Stored items:
□ □ □ □ □

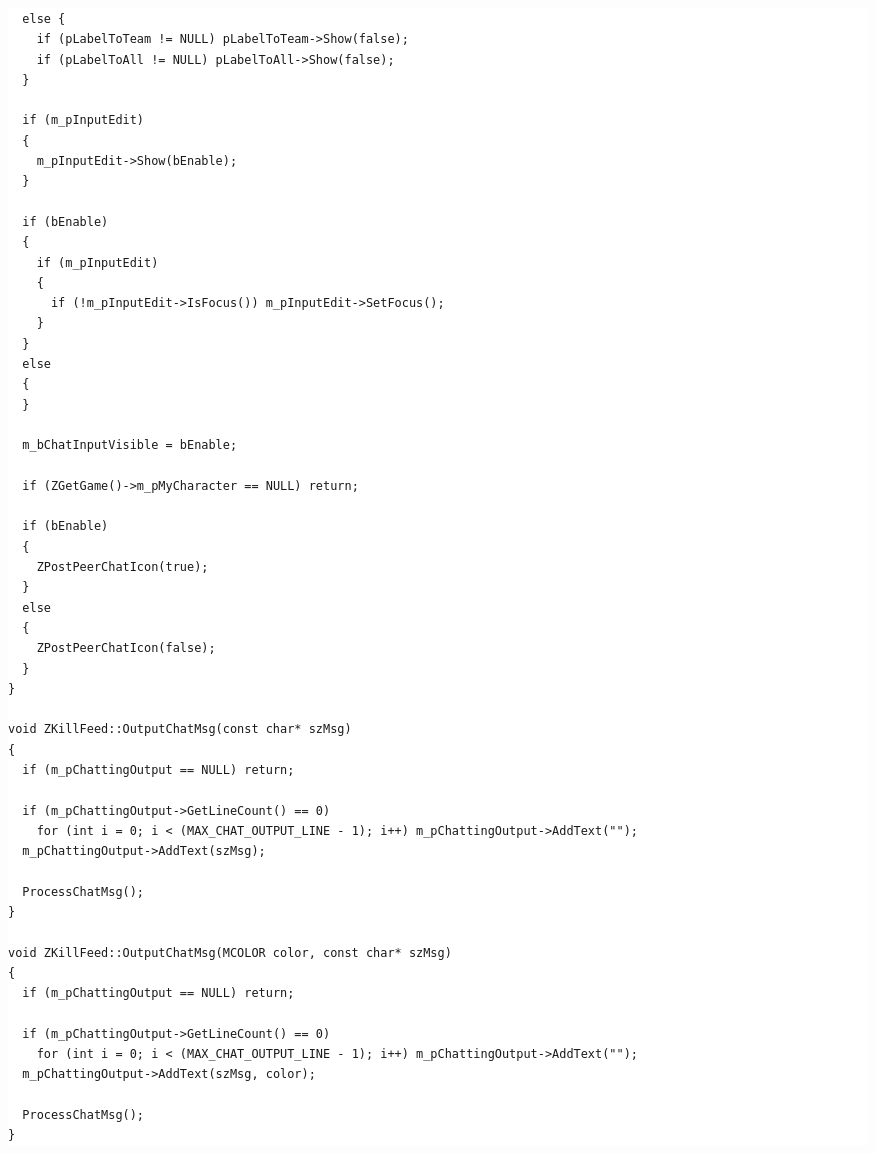       else {
        if (pLabelToTeam != NULL) pLabelToTeam->Show(false);
        if (pLabelToAll != NULL) pLabelToAll->Show(false);
      }

      if (m_pInputEdit)
      {
        m_pInputEdit->Show(bEnable);
      }

      if (bEnable)
      {
        if (m_pInputEdit)
        {
          if (!m_pInputEdit->IsFocus()) m_pInputEdit->SetFocus();
        }
      }
      else
      {
      }

      m_bChatInputVisible = bEnable;

      if (ZGetGame()->m_pMyCharacter == NULL) return;

      if (bEnable)
      {
        ZPostPeerChatIcon(true);
      }
      else
      {
        ZPostPeerChatIcon(false);
      }
    }

    void ZKillFeed::OutputChatMsg(const char* szMsg)
    {
      if (m_pChattingOutput == NULL) return;

      if (m_pChattingOutput->GetLineCount() == 0)
        for (int i = 0; i < (MAX_CHAT_OUTPUT_LINE - 1); i++) m_pChattingOutput->AddText("");
      m_pChattingOutput->AddText(szMsg);

      ProcessChatMsg();
    }

    void ZKillFeed::OutputChatMsg(MCOLOR color, const char* szMsg)
    {
      if (m_pChattingOutput == NULL) return;

      if (m_pChattingOutput->GetLineCount() == 0)
        for (int i = 0; i < (MAX_CHAT_OUTPUT_LINE - 1); i++) m_pChattingOutput->AddText("");
      m_pChattingOutput->AddText(szMsg, color);

      ProcessChatMsg();
    }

□ □ □ □ □

#### What you are asked to do
Say how many lines above hold "szMsg", and nothing else.

#### Completed task
4